Pohlad can afford it, but if he's concerned about Santana tanking or getting injured and then paying him to sit on the DL then why should he? I'm losing interest in "the credibility of the franchise" being preserved, particularly when it's coming from Stark or ESPN. The Twins never had credibility to those people, and they've managed to inconvenience them by winning pretty frequently anyhow. And I similarly reject the need to preserve credibility for the casual Twins fan. These are the same talkradio-listening chuckleheads who thought trading Castillo was a huge disaster and that Joe Mauer's .305/.396/.435 line from the catcher position has been a real problem for the team. They should take whatever team Terry Ryan gives them and be happy it didn't come with a kick in the teeth. Or call in to Chad Hartman and whine about Mauer's RBI totals. Whichever, as long as they don't expect anybody to listen or care what they think.

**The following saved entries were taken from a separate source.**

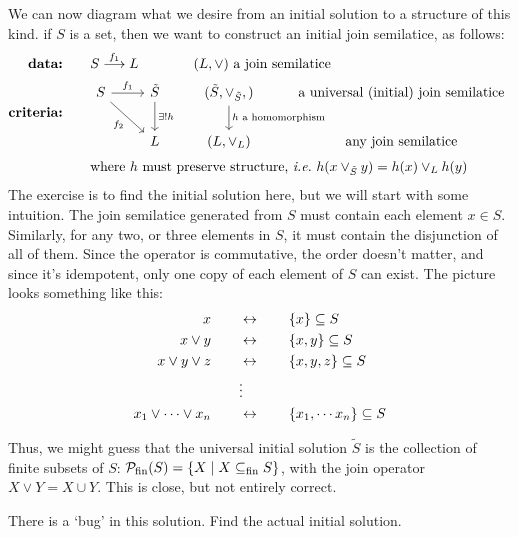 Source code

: We can now diagram what we desire from an initial solution to a structure of
this kind. if $S$ is a set, then we want to construct an initial join
semilatice, as follows:
\begin{align*}
    \textbf{data:}\qquad& S \overset{f_1}{\longrightarrow}L \qquad\qquad
    \text{$(L,\lor)$ a join semilatice}\\
    \textbf{criteria:}\qquad& \begin{tikzcd}[ampersand replacement=\&]
        S \arrow[r, "f_1"] \arrow[dr, swap, "f_2"] \& 
        \tilde{S}
        \arrow[d, "\exists ! h"] 
        \& (\tilde{S},\lor_{\tilde{S}},) 
        \arrow[d, "\text{$h$ a homomorphism}"] 
        \& \text{a universal (initial) join semilatice}
        \\
        {}  
        \& L \& (L,\lor_L) \& \text{any join semilatice}
    \end{tikzcd}\\
    &\text{where $h$ must preserve structure, \ie~$h(x\lor_{\tilde{S}} y) = h(x)
    \lor_L h(y)$}
\end{align*}
The exercise is to find the initial solution here, but we will start with some
intuition. The join semilatice generated from $S$ must contain each element
$x\in S$. Similarly, for any two, or three elements in $S$, it must contain the
disjunction of all of them. Since the operator is commutative, the order doesn't
matter, and since it's idempotent, only one copy of each element of $S$ can
exist. The picture looks something like this:
\begin{align*}
x  &\qquad\leftrightarrow\qquad \{ x \} \subseteq S \\
x \lor y &\qquad\leftrightarrow\qquad \{ x,y \} \subseteq S \\
x \lor y \lor z &\qquad\leftrightarrow\qquad \{ x,y,z \} \subseteq S \\
 &\qquad\vdots \\
x_1 \lor \cdots \lor x_n &\qquad\leftrightarrow\qquad \{ x_1, \cdots x_n \}
\subseteq S
\end{align*}

Thus, we might guess that the universal initial solution $\tilde{S}$ is the
collection of finite subsets of $S$:
$\mathcal{P}_{\mathrm{fin}}(S) = \{ X \mid
X \subseteq_\mathrm{fin} S \}$, with the join operator $X \lor Y = X \cup Y$.
This is close, but not entirely correct.

\begin{exercise}
There is a `bug' in this solution. Find the actual initial solution.
\end{exercise}


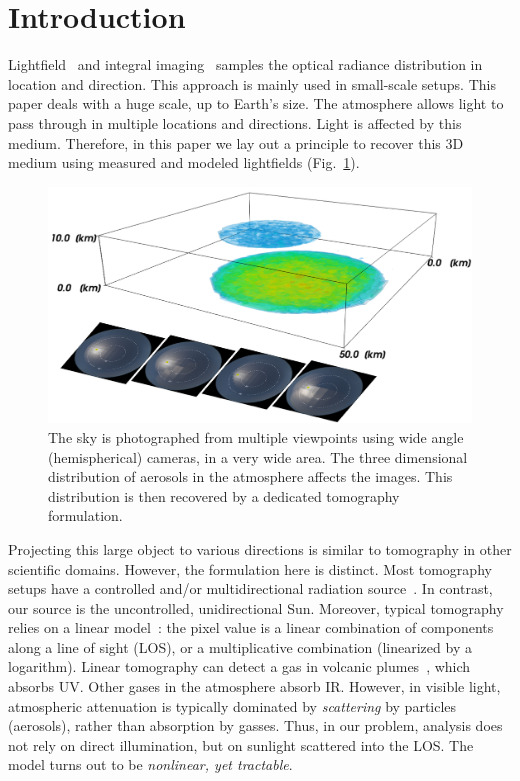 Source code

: \documentclass[10pt,twocolumn,letterpaper]{article}
\newcommand{\yoavcomment}[1]{}
\renewcommand{\yoavcomment}[1]{#1} %
\begin{document}
\section{Introduction}

Lightfield~\cite{Perwass} and integral imaging~\cite{bishop,horstmeyer,kim,levoy}  samples the optical radiance distribution in location and direction. This approach is mainly used in small-scale setups. This paper deals with a huge scale, up to Earth's size.
The atmosphere allows light to pass through in multiple locations and directions. Light is affected by this medium. Therefore, in this paper we lay out a principle to recover this 3D medium using measured and modeled lightfields (Fig.~\ref{fig:front}).
\begin{figure}[t!]
  \centering
  \yoavcomment{\includegraphics[width=\columnwidth]{images/front_img.pdf}}
    \caption{\small The sky is photographed from multiple viewpoints using wide angle (hemispherical) cameras, in a very wide area. The three dimensional distribution of aerosols in the atmosphere affects the images. This distribution is then recovered by a dedicated tomography formulation.}
  \label{fig:front}
\end{figure}

Projecting this large object to various directions is similar to tomography in other scientific domains. However, the formulation here is distinct. Most tomography setups have a controlled and/or multidirectional radiation source~\cite{gorbunov,messer}. In contrast, our source is the uncontrolled, unidirectional Sun. Moreover, typical tomography relies on a linear model~\cite{gregson}: the pixel value is a linear combination of components along a line of sight (LOS), or a multiplicative combination (linearized by a logarithm). Linear tomography can detect a gas in volcanic plumes~\cite{wright}, which absorbs UV. Other gases in the atmosphere absorb IR. However, in visible light, atmospheric attenuation is typically dominated by {\em scattering} by particles (aerosols), rather than absorption by gasses. Thus, %
in our problem, analysis does not rely on direct illumination, but on sunlight scattered into the LOS. The model turns out to be {\em nonlinear, yet tractable}.
\end{document}
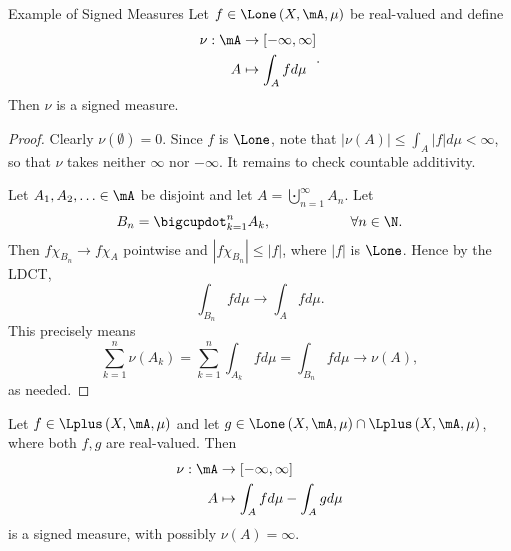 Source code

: \documentclass[pmath451]{subfiles}
\begin{document}
    \begin{prop}{Example of Signed Measures}
        Let $f\in\Lone\left( X,\mA,\mu \right)$ be real-valued and define
        \begin{equation*}
            \begin{aligned}
                \nu:\mA&\to\left[ -\infty,\infty \right] \\ 
                A&\mapsto\int_Afd\mu
            \end{aligned} .
        \end{equation*}
        Then $\nu$ is a signed measure.
    \end{prop}

    \begin{proof}
        Clearly $\nu\left( \emptyset \right) = 0$. Since $f$ is $\Lone$, note that $\left| \nu\left( A \right) \right| \leq \int_A\left| f \right|d\mu < \infty$, so that $\nu$ takes neither $\infty$ nor $-\infty$. It remains to check countable additivity.

        Let $A_1,A_2,\ldots\in\mA$ be disjoint and let $A=\bigcupdot^{\infty}_{n=1}A_n$. Let
        \begin{equation*}
            B_n = \bigcupdot^{n}_{k=1} A_k, \hspace{2cm}\forall n\in\N.
        \end{equation*}
        Then $f\chi_{B_n}\to f\chi_{A}$ pointwise and $\left| f\chi_{B_n} \right|\leq\left| f \right|$, where $\left| f \right|$ is $\Lone$. Hence by the LDCT,
        \begin{equation*}
            \int_{B_n}fd\mu \to \int_Afd\mu.
        \end{equation*}
        This precisely means
        \begin{equation*}
            \sum^{n}_{k=1}\nu\left( A_k \right) = \sum^{n}_{k=1} \int_{A_k}fd\mu = \int_{B_n}fd\mu \to \nu\left( A \right),
        \end{equation*}
        as needed.
    \end{proof}

    \clearpage
    
    \begin{example}{}
        Let $f\in\Lplus\left( X,\mA,\mu \right)$ and let $g\in\Lone\left( X,\mA,\mu \right)\cap\Lplus\left( X,\mA,\mu \right)$, where both $f,g$ are real-valued. Then
        \begin{equation*}
            \begin{aligned}
                \nu:\mA&\to\left[ -\infty,\infty \right] \\ 
                A&\mapsto \int_Afd\mu-\int_Agd\mu
            \end{aligned} 
        \end{equation*}
        is a signed measure, with possibly $\nu\left( A \right)=\infty$.
    \end{example}
    
\end{document}
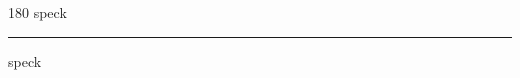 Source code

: 
\begin{frame}
\begin{center}
\begin{turn}{180}
{\fontsize{2.5cm}{1em}\selectfont speck}
\end{turn}
\vspace{1em}\par  
\hrule
\vspace{1em}\par  
{\fontsize{2.5cm}{1em}\selectfont speck}
\end{center}
\end{frame}
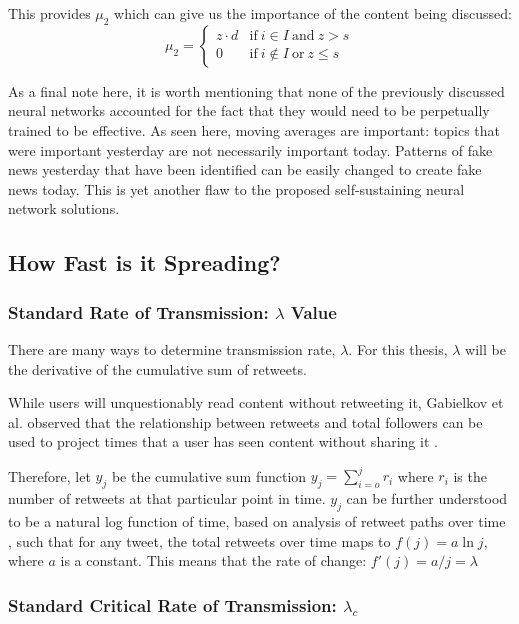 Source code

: \documentclass[preprint,review,12pt]{elsarticle}
\begin{document}
This provides $\mu_2$ which can give us the importance of the content being discussed:
\begin{equation}
\label{mu_2 equation}
    \mu_2 = \begin{cases}
    z\cdot d  & \text{if}\ i \in I\ \text{and}\  z > s \\
    0\  & \text{if}\ i \notin I \ \text{or} \ z \leq s
    \end{cases}
\end{equation}

As a final note here, it is worth mentioning that none of the previously discussed neural networks accounted for the fact that they would need to be perpetually trained to be effective. As seen here, moving averages are important: topics that were important yesterday are not necessarily important today. Patterns of fake news yesterday that have been identified can be easily changed to create fake news today. This is yet another flaw to the proposed self-sustaining neural network solutions.

\subsection{How Fast is it Spreading?}
\subsubsection{Standard Rate of Transmission: $\lambda$ Value}
There are many ways to determine transmission rate, $\lambda$. For this thesis, $\lambda$ will be the derivative of the cumulative sum of retweets. 

While users will unquestionably read content without retweeting it, Gabielkov et al. observed that the relationship between retweets and total followers can be used to project times that a user has seen content without sharing it \cite{gabielkov2016social}.

Therefore, let $y_j$ be the cumulative sum function $y_j = \sum_{i=o}^j r_i$ where $r_i$ is the number of retweets at that particular point in time. $y_j$ can be further understood to be a natural log function of time, based on analysis of retweet paths over time \cite{gabielkov2016social,starbird2014rumors,mention2018twitter}, such that for any tweet, the total retweets over time maps to $f(j) = a \ln j$, where $a$ is a constant. This means that the rate of change: $f'(j) = a /j = \lambda$

\subsubsection{Standard Critical Rate of Transmission: $\lambda_c$}
\end{document}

Basically, I don't think credibility and winning are linked in any meaningful way when it comes to the Twins. The Twins will be met with the same shrug of indifference if they win or lose, which is unpleasant on certain occasions but is delightfully punk rock at most times. Stark and his semi-literate ilk can pretend to care about the Twins, but what they really care about is Santana because he's a story our corporate masters have approved for consumption. He's too good to ignore, but too geographically inconvenient for a simple baseball story. So we get this predictably self-interested piece from the East Coast guardians of baseball culture: Santana is leaving because the Twins wont pay him.